== INFORMATION PROVIDED

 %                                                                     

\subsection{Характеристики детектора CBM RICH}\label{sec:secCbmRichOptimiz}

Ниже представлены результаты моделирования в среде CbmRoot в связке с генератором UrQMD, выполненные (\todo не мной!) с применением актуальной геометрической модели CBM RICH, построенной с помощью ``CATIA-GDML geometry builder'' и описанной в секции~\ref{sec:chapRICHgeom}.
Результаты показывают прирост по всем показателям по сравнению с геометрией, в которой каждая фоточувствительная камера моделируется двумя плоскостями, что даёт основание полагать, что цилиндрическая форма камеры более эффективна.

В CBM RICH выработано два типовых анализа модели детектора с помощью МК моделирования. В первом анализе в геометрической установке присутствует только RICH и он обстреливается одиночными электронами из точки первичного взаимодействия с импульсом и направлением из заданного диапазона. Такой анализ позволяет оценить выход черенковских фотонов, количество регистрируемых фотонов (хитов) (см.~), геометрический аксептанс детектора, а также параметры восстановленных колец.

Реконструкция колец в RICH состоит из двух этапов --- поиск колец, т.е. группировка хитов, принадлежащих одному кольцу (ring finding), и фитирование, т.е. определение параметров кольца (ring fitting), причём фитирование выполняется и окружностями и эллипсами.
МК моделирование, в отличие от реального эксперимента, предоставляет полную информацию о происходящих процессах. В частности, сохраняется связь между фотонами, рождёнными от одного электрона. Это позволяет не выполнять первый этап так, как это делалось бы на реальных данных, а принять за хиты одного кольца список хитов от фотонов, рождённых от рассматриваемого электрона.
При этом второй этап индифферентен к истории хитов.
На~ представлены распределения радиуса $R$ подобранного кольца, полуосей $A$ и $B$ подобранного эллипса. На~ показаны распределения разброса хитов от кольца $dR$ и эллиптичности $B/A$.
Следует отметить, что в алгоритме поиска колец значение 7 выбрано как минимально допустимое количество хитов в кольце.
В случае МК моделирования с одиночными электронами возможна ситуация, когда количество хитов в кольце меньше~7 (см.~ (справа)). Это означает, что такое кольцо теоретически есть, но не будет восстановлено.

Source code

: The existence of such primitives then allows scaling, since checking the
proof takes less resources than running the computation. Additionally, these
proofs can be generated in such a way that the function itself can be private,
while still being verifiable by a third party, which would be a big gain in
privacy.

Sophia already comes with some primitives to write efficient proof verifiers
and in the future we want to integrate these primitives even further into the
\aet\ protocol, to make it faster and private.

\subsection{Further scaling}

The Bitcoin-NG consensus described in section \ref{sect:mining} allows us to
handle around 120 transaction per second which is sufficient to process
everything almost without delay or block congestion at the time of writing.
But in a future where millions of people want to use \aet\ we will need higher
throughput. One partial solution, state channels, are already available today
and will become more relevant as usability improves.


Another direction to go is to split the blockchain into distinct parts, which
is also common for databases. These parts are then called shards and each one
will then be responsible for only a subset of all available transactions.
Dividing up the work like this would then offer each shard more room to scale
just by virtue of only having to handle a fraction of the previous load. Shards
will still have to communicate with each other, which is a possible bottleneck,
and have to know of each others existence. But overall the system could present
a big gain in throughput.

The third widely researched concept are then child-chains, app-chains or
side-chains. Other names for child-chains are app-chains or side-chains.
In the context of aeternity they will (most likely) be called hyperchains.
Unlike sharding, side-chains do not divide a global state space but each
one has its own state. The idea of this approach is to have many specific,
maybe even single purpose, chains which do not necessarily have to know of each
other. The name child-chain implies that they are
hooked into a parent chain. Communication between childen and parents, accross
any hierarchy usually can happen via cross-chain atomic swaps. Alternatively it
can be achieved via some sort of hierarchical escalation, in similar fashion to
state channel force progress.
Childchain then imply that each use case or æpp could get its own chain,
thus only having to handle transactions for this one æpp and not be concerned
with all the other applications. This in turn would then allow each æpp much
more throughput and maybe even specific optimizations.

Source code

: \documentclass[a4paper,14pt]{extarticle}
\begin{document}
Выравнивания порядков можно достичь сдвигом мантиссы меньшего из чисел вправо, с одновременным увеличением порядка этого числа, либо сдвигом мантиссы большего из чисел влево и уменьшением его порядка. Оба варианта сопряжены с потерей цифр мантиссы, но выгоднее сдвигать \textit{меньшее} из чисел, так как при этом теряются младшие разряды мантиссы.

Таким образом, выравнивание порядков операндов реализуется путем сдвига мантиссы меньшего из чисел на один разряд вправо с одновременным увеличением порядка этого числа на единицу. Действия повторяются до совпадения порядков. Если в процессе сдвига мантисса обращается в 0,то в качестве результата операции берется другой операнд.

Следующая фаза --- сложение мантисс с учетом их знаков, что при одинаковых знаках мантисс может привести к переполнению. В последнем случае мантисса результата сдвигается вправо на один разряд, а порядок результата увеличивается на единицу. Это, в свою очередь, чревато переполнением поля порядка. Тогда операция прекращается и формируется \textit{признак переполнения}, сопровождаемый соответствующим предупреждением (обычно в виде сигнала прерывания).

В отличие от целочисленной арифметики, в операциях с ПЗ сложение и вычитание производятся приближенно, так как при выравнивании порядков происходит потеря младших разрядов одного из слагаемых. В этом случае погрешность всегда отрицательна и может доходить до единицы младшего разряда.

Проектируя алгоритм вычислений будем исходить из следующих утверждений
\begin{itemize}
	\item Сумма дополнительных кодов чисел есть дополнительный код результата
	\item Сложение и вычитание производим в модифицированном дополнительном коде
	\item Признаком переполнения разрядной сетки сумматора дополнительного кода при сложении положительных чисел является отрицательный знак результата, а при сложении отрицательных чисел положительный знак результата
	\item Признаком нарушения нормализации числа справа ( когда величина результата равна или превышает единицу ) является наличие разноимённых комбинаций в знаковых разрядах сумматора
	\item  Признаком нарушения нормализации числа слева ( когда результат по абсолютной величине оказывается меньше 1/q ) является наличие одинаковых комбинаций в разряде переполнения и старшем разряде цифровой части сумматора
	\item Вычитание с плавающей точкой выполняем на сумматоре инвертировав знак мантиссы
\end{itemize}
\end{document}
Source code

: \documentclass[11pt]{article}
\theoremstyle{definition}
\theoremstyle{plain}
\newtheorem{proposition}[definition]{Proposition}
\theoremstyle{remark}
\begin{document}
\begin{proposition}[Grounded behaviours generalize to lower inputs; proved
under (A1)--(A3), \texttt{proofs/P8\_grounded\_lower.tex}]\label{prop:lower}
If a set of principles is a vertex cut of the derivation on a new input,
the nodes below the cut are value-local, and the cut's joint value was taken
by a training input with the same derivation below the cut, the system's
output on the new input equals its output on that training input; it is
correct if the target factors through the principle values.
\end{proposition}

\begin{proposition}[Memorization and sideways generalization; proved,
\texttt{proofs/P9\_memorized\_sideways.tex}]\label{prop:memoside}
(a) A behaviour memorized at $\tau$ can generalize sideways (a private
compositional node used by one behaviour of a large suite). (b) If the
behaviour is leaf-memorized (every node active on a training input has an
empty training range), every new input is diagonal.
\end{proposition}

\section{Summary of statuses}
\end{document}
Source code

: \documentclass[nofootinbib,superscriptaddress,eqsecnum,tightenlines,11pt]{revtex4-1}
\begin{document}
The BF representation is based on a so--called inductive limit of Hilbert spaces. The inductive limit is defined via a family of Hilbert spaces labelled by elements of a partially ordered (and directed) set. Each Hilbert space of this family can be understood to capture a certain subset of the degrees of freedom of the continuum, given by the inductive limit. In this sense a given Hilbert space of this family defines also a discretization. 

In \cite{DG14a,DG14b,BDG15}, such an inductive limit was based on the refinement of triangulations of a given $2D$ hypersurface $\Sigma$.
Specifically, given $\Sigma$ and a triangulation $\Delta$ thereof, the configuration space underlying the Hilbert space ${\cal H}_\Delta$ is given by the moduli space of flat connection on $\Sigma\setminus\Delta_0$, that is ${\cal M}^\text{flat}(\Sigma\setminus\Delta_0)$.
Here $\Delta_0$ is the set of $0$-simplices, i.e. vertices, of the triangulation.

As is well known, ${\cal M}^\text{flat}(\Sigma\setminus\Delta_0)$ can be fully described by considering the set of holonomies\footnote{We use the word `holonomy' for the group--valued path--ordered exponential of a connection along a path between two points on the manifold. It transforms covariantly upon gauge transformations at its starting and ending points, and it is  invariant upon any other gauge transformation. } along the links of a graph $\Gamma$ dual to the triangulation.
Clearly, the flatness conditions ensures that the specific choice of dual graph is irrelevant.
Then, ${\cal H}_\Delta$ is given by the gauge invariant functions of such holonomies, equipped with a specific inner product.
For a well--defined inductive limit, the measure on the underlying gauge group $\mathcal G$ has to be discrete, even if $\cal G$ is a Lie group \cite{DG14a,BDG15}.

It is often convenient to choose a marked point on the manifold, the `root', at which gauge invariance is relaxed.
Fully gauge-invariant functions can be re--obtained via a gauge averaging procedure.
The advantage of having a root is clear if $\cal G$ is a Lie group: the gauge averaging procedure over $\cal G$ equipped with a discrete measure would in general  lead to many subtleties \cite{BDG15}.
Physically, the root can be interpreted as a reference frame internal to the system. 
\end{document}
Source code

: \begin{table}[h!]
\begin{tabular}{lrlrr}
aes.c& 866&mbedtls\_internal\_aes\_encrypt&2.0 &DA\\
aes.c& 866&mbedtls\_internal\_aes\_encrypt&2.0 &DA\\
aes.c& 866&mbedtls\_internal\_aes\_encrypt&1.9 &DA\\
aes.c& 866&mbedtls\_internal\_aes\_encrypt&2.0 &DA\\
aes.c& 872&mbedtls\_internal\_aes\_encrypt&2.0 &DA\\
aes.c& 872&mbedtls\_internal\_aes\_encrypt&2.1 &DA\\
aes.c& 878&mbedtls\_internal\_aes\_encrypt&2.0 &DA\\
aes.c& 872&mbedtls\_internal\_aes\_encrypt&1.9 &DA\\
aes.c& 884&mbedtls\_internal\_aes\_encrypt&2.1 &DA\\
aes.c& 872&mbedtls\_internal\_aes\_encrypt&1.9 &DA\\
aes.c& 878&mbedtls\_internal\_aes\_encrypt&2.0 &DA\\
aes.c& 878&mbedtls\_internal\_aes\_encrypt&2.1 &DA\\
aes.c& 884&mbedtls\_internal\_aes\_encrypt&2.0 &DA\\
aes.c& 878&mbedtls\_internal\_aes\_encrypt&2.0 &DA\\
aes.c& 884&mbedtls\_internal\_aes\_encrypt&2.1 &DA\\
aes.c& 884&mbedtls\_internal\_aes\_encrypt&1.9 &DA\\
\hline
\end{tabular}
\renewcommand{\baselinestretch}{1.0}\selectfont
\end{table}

====

● WHAT YOU NEED TO DO: For each line above that contains the word "state", give the line as it is written.

● REPLY TO THE TASK:
throughput. One partial solution, state channels, are already available today
Unlike sharding, side-chains do not divide a global state space but each
one has its own state. The idea of this approach is to have many specific,
state channel force progress.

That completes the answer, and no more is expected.